Data records ▸

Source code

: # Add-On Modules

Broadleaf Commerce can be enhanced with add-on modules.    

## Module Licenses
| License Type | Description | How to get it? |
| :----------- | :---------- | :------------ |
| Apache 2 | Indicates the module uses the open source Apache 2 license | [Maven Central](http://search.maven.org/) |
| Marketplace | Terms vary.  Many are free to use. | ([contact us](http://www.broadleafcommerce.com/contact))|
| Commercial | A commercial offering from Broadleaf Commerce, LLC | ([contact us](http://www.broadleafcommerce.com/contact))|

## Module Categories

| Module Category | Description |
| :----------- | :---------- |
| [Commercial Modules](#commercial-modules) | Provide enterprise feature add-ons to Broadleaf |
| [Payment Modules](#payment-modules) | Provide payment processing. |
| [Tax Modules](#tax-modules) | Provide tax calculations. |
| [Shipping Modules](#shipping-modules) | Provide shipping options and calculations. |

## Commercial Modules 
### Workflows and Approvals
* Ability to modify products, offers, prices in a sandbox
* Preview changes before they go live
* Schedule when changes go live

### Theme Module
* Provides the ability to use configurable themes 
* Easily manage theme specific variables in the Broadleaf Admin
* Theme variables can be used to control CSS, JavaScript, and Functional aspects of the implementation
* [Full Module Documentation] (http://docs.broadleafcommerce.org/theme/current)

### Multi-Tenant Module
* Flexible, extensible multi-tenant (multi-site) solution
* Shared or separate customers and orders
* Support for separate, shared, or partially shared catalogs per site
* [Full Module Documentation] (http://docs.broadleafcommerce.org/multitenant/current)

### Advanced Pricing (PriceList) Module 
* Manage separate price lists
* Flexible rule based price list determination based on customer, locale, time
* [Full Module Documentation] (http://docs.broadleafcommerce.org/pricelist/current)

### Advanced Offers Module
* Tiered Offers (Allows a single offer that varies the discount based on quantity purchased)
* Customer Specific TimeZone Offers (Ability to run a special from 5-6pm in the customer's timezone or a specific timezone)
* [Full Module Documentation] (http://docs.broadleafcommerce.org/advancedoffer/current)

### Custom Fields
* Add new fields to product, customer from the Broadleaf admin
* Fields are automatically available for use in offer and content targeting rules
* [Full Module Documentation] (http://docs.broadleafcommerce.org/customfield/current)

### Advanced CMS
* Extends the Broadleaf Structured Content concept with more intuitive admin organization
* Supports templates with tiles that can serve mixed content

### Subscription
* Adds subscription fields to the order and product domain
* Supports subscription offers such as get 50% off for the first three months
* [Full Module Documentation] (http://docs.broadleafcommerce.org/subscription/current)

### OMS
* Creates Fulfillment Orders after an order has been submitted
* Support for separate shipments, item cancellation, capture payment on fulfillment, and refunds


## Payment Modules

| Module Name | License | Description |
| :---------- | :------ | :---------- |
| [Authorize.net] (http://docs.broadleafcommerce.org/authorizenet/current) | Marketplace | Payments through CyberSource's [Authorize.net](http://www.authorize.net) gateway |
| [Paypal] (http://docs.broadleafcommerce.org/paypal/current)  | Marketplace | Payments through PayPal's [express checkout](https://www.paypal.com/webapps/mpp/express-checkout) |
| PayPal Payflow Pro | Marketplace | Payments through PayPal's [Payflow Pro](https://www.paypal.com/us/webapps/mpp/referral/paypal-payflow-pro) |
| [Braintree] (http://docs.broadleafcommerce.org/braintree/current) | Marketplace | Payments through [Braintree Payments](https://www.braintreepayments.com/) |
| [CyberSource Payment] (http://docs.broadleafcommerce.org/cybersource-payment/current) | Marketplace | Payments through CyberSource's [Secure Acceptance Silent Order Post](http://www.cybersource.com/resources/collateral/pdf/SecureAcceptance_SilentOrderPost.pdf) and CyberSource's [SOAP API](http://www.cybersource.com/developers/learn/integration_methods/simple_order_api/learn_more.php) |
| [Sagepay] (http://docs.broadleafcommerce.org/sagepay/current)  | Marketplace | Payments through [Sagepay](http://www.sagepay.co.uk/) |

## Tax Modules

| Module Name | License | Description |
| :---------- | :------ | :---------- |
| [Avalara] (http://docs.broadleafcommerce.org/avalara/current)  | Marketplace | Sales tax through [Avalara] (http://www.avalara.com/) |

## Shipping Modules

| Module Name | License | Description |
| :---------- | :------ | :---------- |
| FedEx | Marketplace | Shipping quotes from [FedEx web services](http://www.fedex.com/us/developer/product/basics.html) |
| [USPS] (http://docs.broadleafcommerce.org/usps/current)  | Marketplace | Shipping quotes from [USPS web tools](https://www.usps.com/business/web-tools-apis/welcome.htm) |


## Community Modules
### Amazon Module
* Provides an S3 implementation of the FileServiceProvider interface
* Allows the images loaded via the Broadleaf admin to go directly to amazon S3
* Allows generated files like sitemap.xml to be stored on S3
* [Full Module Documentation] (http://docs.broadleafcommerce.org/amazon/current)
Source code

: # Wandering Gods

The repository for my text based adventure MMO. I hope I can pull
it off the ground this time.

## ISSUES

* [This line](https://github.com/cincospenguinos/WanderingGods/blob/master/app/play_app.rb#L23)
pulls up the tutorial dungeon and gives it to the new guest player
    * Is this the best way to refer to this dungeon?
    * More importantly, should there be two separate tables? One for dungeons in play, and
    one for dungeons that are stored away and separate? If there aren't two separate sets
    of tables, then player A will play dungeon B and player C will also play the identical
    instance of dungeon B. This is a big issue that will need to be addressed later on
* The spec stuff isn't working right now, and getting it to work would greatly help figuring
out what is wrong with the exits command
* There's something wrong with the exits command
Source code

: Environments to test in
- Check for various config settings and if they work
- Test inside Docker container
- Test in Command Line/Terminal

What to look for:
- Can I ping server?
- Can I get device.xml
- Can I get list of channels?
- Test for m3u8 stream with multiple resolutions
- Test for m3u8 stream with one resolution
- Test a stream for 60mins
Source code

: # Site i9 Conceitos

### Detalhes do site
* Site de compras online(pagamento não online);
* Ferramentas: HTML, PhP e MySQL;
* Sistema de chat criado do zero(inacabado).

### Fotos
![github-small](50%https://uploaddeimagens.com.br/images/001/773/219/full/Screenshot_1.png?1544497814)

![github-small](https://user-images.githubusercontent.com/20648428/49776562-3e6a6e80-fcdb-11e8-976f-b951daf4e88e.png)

Your assignment ▸ Down to the last line, return the data above exactly.

Problem solution ▸
Source code

: # Add-On Modules

Broadleaf Commerce can be enhanced with add-on modules.    

## Module Licenses
| License Type | Description | How to get it? |
| :----------- | :---------- | :------------ |
| Apache 2 | Indicates the module uses the open source Apache 2 license | [Maven Central](http://search.maven.org/) |
| Marketplace | Terms vary.  Many are free to use. | ([contact us](http://www.broadleafcommerce.com/contact))|
| Commercial | A commercial offering from Broadleaf Commerce, LLC | ([contact us](http://www.broadleafcommerce.com/contact))|

## Module Categories

| Module Category | Description |
| :----------- | :---------- |
| [Commercial Modules](#commercial-modules) | Provide enterprise feature add-ons to Broadleaf |
| [Payment Modules](#payment-modules) | Provide payment processing. |
| [Tax Modules](#tax-modules) | Provide tax calculations. |
| [Shipping Modules](#shipping-modules) | Provide shipping options and calculations. |

## Commercial Modules 
### Workflows and Approvals
* Ability to modify products, offers, prices in a sandbox
* Preview changes before they go live
* Schedule when changes go live

### Theme Module
* Provides the ability to use configurable themes 
* Easily manage theme specific variables in the Broadleaf Admin
* Theme variables can be used to control CSS, JavaScript, and Functional aspects of the implementation
* [Full Module Documentation] (http://docs.broadleafcommerce.org/theme/current)

### Multi-Tenant Module
* Flexible, extensible multi-tenant (multi-site) solution
* Shared or separate customers and orders
* Support for separate, shared, or partially shared catalogs per site
* [Full Module Documentation] (http://docs.broadleafcommerce.org/multitenant/current)

### Advanced Pricing (PriceList) Module 
* Manage separate price lists
* Flexible rule based price list determination based on customer, locale, time
* [Full Module Documentation] (http://docs.broadleafcommerce.org/pricelist/current)

### Advanced Offers Module
* Tiered Offers (Allows a single offer that varies the discount based on quantity purchased)
* Customer Specific TimeZone Offers (Ability to run a special from 5-6pm in the customer's timezone or a specific timezone)
* [Full Module Documentation] (http://docs.broadleafcommerce.org/advancedoffer/current)

### Custom Fields
* Add new fields to product, customer from the Broadleaf admin
* Fields are automatically available for use in offer and content targeting rules
* [Full Module Documentation] (http://docs.broadleafcommerce.org/customfield/current)

### Advanced CMS
* Extends the Broadleaf Structured Content concept with more intuitive admin organization
* Supports templates with tiles that can serve mixed content

### Subscription
* Adds subscription fields to the order and product domain
* Supports subscription offers such as get 50% off for the first three months
* [Full Module Documentation] (http://docs.broadleafcommerce.org/subscription/current)

### OMS
* Creates Fulfillment Orders after an order has been submitted
* Support for separate shipments, item cancellation, capture payment on fulfillment, and refunds


## Payment Modules

| Module Name | License | Description |
| :---------- | :------ | :---------- |
| [Authorize.net] (http://docs.broadleafcommerce.org/authorizenet/current) | Marketplace | Payments through CyberSource's [Authorize.net](http://www.authorize.net) gateway |
| [Paypal] (http://docs.broadleafcommerce.org/paypal/current)  | Marketplace | Payments through PayPal's [express checkout](https://www.paypal.com/webapps/mpp/express-checkout) |
| PayPal Payflow Pro | Marketplace | Payments through PayPal's [Payflow Pro](https://www.paypal.com/us/webapps/mpp/referral/paypal-payflow-pro) |
| [Braintree] (http://docs.broadleafcommerce.org/braintree/current) | Marketplace | Payments through [Braintree Payments](https://www.braintreepayments.com/) |
| [CyberSource Payment] (http://docs.broadleafcommerce.org/cybersource-payment/current) | Marketplace | Payments through CyberSource's [Secure Acceptance Silent Order Post](http://www.cybersource.com/resources/collateral/pdf/SecureAcceptance_SilentOrderPost.pdf) and CyberSource's [SOAP API](http://www.cybersource.com/developers/learn/integration_methods/simple_order_api/learn_more.php) |
| [Sagepay] (http://docs.broadleafcommerce.org/sagepay/current)  | Marketplace | Payments through [Sagepay](http://www.sagepay.co.uk/) |

## Tax Modules

| Module Name | License | Description |
| :---------- | :------ | :---------- |
| [Avalara] (http://docs.broadleafcommerce.org/avalara/current)  | Marketplace | Sales tax through [Avalara] (http://www.avalara.com/) |

## Shipping Modules

| Module Name | License | Description |
| :---------- | :------ | :---------- |
| FedEx | Marketplace | Shipping quotes from [FedEx web services](http://www.fedex.com/us/developer/product/basics.html) |
| [USPS] (http://docs.broadleafcommerce.org/usps/current)  | Marketplace | Shipping quotes from [USPS web tools](https://www.usps.com/business/web-tools-apis/welcome.htm) |


## Community Modules
### Amazon Module
* Provides an S3 implementation of the FileServiceProvider interface
* Allows the images loaded via the Broadleaf admin to go directly to amazon S3
* Allows generated files like sitemap.xml to be stored on S3
* [Full Module Documentation] (http://docs.broadleafcommerce.org/amazon/current)
Source code

: # Wandering Gods

The repository for my text based adventure MMO. I hope I can pull
it off the ground this time.

## ISSUES

* [This line](https://github.com/cincospenguinos/WanderingGods/blob/master/app/play_app.rb#L23)
pulls up the tutorial dungeon and gives it to the new guest player
    * Is this the best way to refer to this dungeon?
    * More importantly, should there be two separate tables? One for dungeons in play, and
    one for dungeons that are stored away and separate? If there aren't two separate sets
    of tables, then player A will play dungeon B and player C will also play the identical
    instance of dungeon B. This is a big issue that will need to be addressed later on
* The spec stuff isn't working right now, and getting it to work would greatly help figuring
out what is wrong with the exits command
* There's something wrong with the exits command
Source code

: Environments to test in
- Check for various config settings and if they work
- Test inside Docker container
- Test in Command Line/Terminal

What to look for:
- Can I ping server?
- Can I get device.xml
- Can I get list of channels?
- Test for m3u8 stream with multiple resolutions
- Test for m3u8 stream with one resolution
- Test a stream for 60mins
Source code

: # Site i9 Conceitos

### Detalhes do site
* Site de compras online(pagamento não online);
* Ferramentas: HTML, PhP e MySQL;
* Sistema de chat criado do zero(inacabado).

### Fotos
![github-small](50%https://uploaddeimagens.com.br/images/001/773/219/full/Screenshot_1.png?1544497814)

![github-small](https://user-images.githubusercontent.com/20648428/49776562-3e6a6e80-fcdb-11e8-976f-b951daf4e88e.png)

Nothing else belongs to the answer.